Avant même le passage de la tempête Eleanor, de fortes pluies ont provoqué une coulée de boue meurtrière à Claix, où une femme a trouvé la mort dans son domicile au chemin de Jayères, le samedi 30 décembre. Des dizaines d’habitations ont alors été évacuées et leurs habitants pris en charge pendant plusieurs heures au gymnase de la Bâtie.
Dans un communiqué publié le 3 janvier, le maire de la commune Michel Octru indique que la maison « nécessitera une expertise approfondie ». Tandis que l’habitation située à proximité sera, de son côté, réintégrée par ses habitants à court terme.
Mais le jour même de l’accident mortel, Michel Octru confiait à nos confrères de France Bleu que la maison, centenaire se trouvait bel et bien sur un secteur non constructible. « Ce signalement a été respecté, puisqu’il n’y avait pas de construction engagée sur ce secteur. Mais, de là à dire « Messieurs-dames, vous allez évacuer parce qu’il y a un risque », non, ce n’était pas quelque chose d’envisageable », déclarait-il ainsi.
Les zones à risques en question
Un accident qui remet sur le tapis la problématique des habitations et des constructions sur des zones à risque ? Le préfet de l’Isère Lionel Beffre dit vouloir « éviter toute polémique dans ce type de situation », mais concède que la question « met en lumière la difficulté avec les phénomènes naturels, dans un certain nombre d’endroits du département ».
« Je sais qu’on est tenté de vouloir construire, qu’il s’agisse des citoyens ou des élus. Mais il faut respecter les risques et les aléas ». Et le préfet d’insister sur le cas de la Métropole grenobloise, avec la présence du Drac et de l’Isère, et sa forte densité de population. « Il faut pouvoir être en capacité de poursuivre le développement économique, mais aussi de faire attention aux phénomènes naturels qui, nous le voyons, ne cessent pas, voire s’accélèrent ! »

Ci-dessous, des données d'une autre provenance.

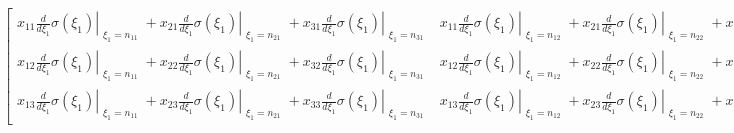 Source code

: \documentclass[11pt]{article}
\makeatletter
\newcommand{\boxspacing}{\kern\kvtcb@left@rule\kern\kvtcb@boxsep}
\newcommand{\prompt}[4]{
        \ttfamily\llap{{\color{#2}[#3]:\hspace{3pt}#4}}\vspace{-\baselineskip}
    }
\makeatother
\begin{document}
    $\displaystyle \left[\begin{matrix}x_{11} \left. \frac{d}{d \xi_{1}} \sigma{\left(\xi_{1} \right)} \right|_{\substack{ \xi_{1}=n_{11} }} + x_{21} \left. \frac{d}{d \xi_{1}} \sigma{\left(\xi_{1} \right)} \right|_{\substack{ \xi_{1}=n_{21} }} + x_{31} \left. \frac{d}{d \xi_{1}} \sigma{\left(\xi_{1} \right)} \right|_{\substack{ \xi_{1}=n_{31} }} & x_{11} \left. \frac{d}{d \xi_{1}} \sigma{\left(\xi_{1} \right)} \right|_{\substack{ \xi_{1}=n_{12} }} + x_{21} \left. \frac{d}{d \xi_{1}} \sigma{\left(\xi_{1} \right)} \right|_{\substack{ \xi_{1}=n_{22} }} + x_{31} \left. \frac{d}{d \xi_{1}} \sigma{\left(\xi_{1} \right)} \right|_{\substack{ \xi_{1}=n_{32} }}\\x_{12} \left. \frac{d}{d \xi_{1}} \sigma{\left(\xi_{1} \right)} \right|_{\substack{ \xi_{1}=n_{11} }} + x_{22} \left. \frac{d}{d \xi_{1}} \sigma{\left(\xi_{1} \right)} \right|_{\substack{ \xi_{1}=n_{21} }} + x_{32} \left. \frac{d}{d \xi_{1}} \sigma{\left(\xi_{1} \right)} \right|_{\substack{ \xi_{1}=n_{31} }} & x_{12} \left. \frac{d}{d \xi_{1}} \sigma{\left(\xi_{1} \right)} \right|_{\substack{ \xi_{1}=n_{12} }} + x_{22} \left. \frac{d}{d \xi_{1}} \sigma{\left(\xi_{1} \right)} \right|_{\substack{ \xi_{1}=n_{22} }} + x_{32} \left. \frac{d}{d \xi_{1}} \sigma{\left(\xi_{1} \right)} \right|_{\substack{ \xi_{1}=n_{32} }}\\x_{13} \left. \frac{d}{d \xi_{1}} \sigma{\left(\xi_{1} \right)} \right|_{\substack{ \xi_{1}=n_{11} }} + x_{23} \left. \frac{d}{d \xi_{1}} \sigma{\left(\xi_{1} \right)} \right|_{\substack{ \xi_{1}=n_{21} }} + x_{33} \left. \frac{d}{d \xi_{1}} \sigma{\left(\xi_{1} \right)} \right|_{\substack{ \xi_{1}=n_{31} }} & x_{13} \left. \frac{d}{d \xi_{1}} \sigma{\left(\xi_{1} \right)} \right|_{\substack{ \xi_{1}=n_{12} }} + x_{23} \left. \frac{d}{d \xi_{1}} \sigma{\left(\xi_{1} \right)} \right|_{\substack{ \xi_{1}=n_{22} }} + x_{33} \left. \frac{d}{d \xi_{1}} \sigma{\left(\xi_{1} \right)} \right|_{\substack{ \xi_{1}=n_{32} }}\end{matrix}\right]$

    

    \begin{tcolorbox}[breakable, size=fbox, boxrule=1pt, pad at break*=1mm,colback=cellbackground, colframe=cellborder]
\prompt{In}{incolor}{116}{\boxspacing}
\begin{Verbatim}[commandchars=\\\{\}]

\end{Verbatim}
\end{tcolorbox}
\end{document}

La question des zones inondables étant évidemment au centre de cette préoccupation, le président du Département Jean-Pierre Barbier espère de son côté la création de « quatre ou cinq syndicats hydrauliques qui géreraient l’ensemble du département, et surtout l’ensemble du bassin versant ». Des syndicats qui permettraient « de bien analyser toutes les situations et d’être dans la prévention. Mais on ne peut pas se prévenir contre tout, et il y aura des interdictions ! », prévient-il.